Problem details: Return exactly those lines of the material below that fall between the line holding "To see Elm Editor" and the line holding "## Saving and Sharing Workspaces", inclusive.

Records provided:
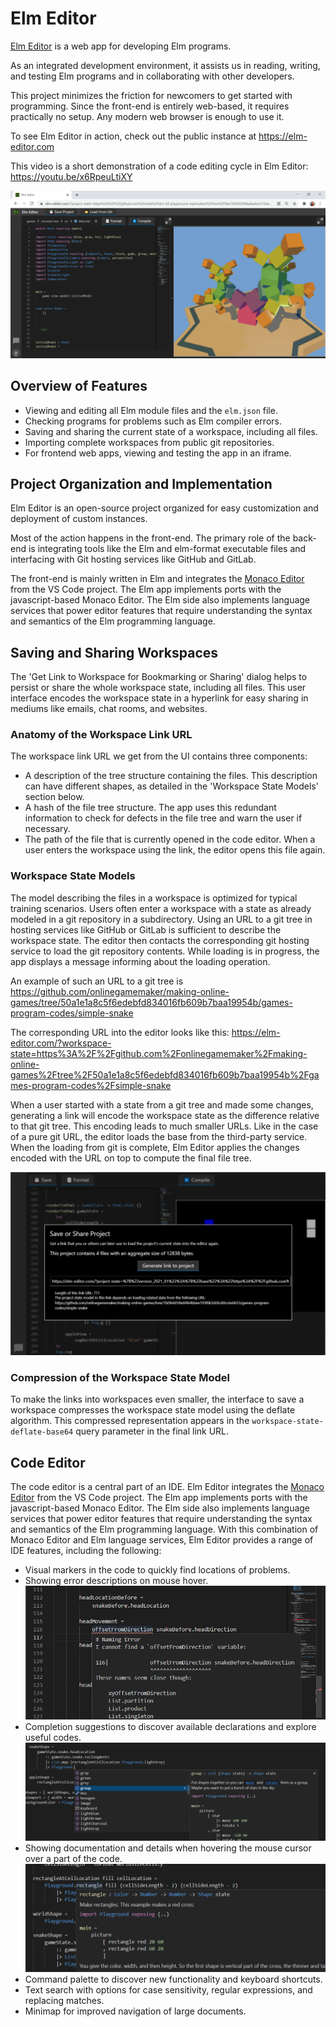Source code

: # Elm Editor

[Elm Editor](https://github.com/pine-vm/pine/tree/main/implement/example-apps/elm-editor) is a web app for developing Elm programs.

As an integrated development environment, it assists us in reading, writing, and testing Elm programs and in collaborating with other developers.

This project minimizes the friction for newcomers to get started with programming. Since the front-end is entirely web-based, it requires practically no setup. Any modern web browser is enough to use it.

To see Elm Editor in action, check out the public instance at https://elm-editor.com

This video is a short demonstration of a code editing cycle in Elm Editor:
https://youtu.be/x6RpeuLtiXY

![running an app in Elm Editor](./../../../guide/image/2021-03-17-elm-editor-user-interface.png)

## Overview of Features

+ Viewing and editing all Elm module files and the `elm.json` file.
+ Checking programs for problems such as Elm compiler errors.
+ Saving and sharing the current state of a workspace, including all files.
+ Importing complete workspaces from public git repositories.
+ For frontend web apps, viewing and testing the app in an iframe.

## Project Organization and Implementation

Elm Editor is an open-source project organized for easy customization and deployment of custom instances.

Most of the action happens in the front-end. The primary role of the back-end is integrating tools like the Elm and elm-format executable files and interfacing with Git hosting services like GitHub and GitLab.

The front-end is mainly written in Elm and integrates the [Monaco Editor](https://microsoft.github.io/monaco-editor/) from the VS Code project. The Elm app implements ports with the javascript-based Monaco Editor. The Elm side also implements language services that power editor features that require understanding the syntax and semantics of the Elm programming language.

## Saving and Sharing Workspaces

The 'Get Link to Workspace for Bookmarking or Sharing' dialog helps to persist or share the whole workspace state, including all files. This user interface encodes the workspace state in a hyperlink for easy sharing in mediums like emails, chat rooms, and websites.

### Anatomy of the Workspace Link URL

The workspace link URL we get from the UI contains three components:

+ A description of the tree structure containing the files. This description can have different shapes, as detailed in the 'Workspace State Models' section below.
+ A hash of the file tree structure. The app uses this redundant information to check for defects in the file tree and warn the user if necessary.
+ The path of the file that is currently opened in the code editor. When a user enters the workspace using the link, the editor opens this file again.

### Workspace State Models

The model describing the files in a workspace is optimized for typical training scenarios. Users often enter a workspace with a state as already modeled in a git repository in a subdirectory. Using an URL to a git tree in hosting services like GitHub or GitLab is sufficient to describe the workspace state. The editor then contacts the corresponding git hosting service to load the git repository contents. While loading is in progress, the app displays a message informing about the loading operation.

An example of such an URL to a git tree is <https://github.com/onlinegamemaker/making-online-games/tree/50a1e1a8c5f6edebfd834016fb609b7baa19954b/games-program-codes/simple-snake>

The corresponding URL into the editor looks like this:
<https://elm-editor.com/?workspace-state=https%3A%2F%2Fgithub.com%2Fonlinegamemaker%2Fmaking-online-games%2Ftree%2F50a1e1a8c5f6edebfd834016fb609b7baa19954b%2Fgames-program-codes%2Fsimple-snake>

When a user started with a state from a git tree and made some changes, generating a link will encode the workspace state as the difference relative to that git tree. This encoding leads to much smaller URLs. Like in the case of a pure git URL, the editor loads the base from the third-party service. When the loading from git is complete, Elm Editor applies the changes encoded with the URL on top to compute the final file tree.

![Saving a workspace state based on difference to git tree](./../../../guide/image/2021-01-16-elm-editor-save-project-diff-based.png)

### Compression of the Workspace State Model

To make the links into workspaces even smaller, the interface to save a workspace compresses the workspace state model using the deflate algorithm. This compressed representation appears in the `workspace-state-deflate-base64` query parameter in the final link URL.


## Code Editor

The code editor is a central part of an IDE. Elm Editor integrates the [Monaco Editor](https://microsoft.github.io/monaco-editor/) from the VS Code project. The Elm app implements ports with the javascript-based Monaco Editor. The Elm side also implements language services that power editor features that require understanding the syntax and semantics of the Elm programming language. With this combination of Monaco Editor and Elm language services, Elm Editor provides a range of IDE features, including the following:

+ Visual markers in the code to quickly find locations of problems.
+ Showing error descriptions on mouse hover.
  ![Showing error descriptions on mouse hover](./../../../guide/image/2021-10-09-elm-editor-error-description-on-mouse-hover.png)
+ Completion suggestions to discover available declarations and explore useful codes.
  ![Completion suggestions](./../../../guide/image/2021-10-09-elm-editor-completion-suggestions.png)
+ Showing documentation and details when hovering the mouse cursor over a part of the code.
  ![Showing documentation and details when hovering the mouse cursor over a part of the code](./../../../guide/image/2021-10-09-elm-editor-hover-provider-documentation-from-reference.png)
+ Command palette to discover new functionality and keyboard shortcuts.
+ Text search with options for case sensitivity, regular expressions, and replacing matches.
+ Minimap for improved navigation of large documents.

Finished task:
To see Elm Editor in action, check out the public instance at https://elm-editor.com

This video is a short demonstration of a code editing cycle in Elm Editor:
https://youtu.be/x6RpeuLtiXY

![running an app in Elm Editor](./../../../guide/image/2021-03-17-elm-editor-user-interface.png)

## Overview of Features

+ Viewing and editing all Elm module files and the `elm.json` file.
+ Checking programs for problems such as Elm compiler errors.
+ Saving and sharing the current state of a workspace, including all files.
+ Importing complete workspaces from public git repositories.
+ For frontend web apps, viewing and testing the app in an iframe.

## Project Organization and Implementation

Elm Editor is an open-source project organized for easy customization and deployment of custom instances.

Most of the action happens in the front-end. The primary role of the back-end is integrating tools like the Elm and elm-format executable files and interfacing with Git hosting services like GitHub and GitLab.

The front-end is mainly written in Elm and integrates the [Monaco Editor](https://microsoft.github.io/monaco-editor/) from the VS Code project. The Elm app implements ports with the javascript-based Monaco Editor. The Elm side also implements language services that power editor features that require understanding the syntax and semantics of the Elm programming language.

## Saving and Sharing Workspaces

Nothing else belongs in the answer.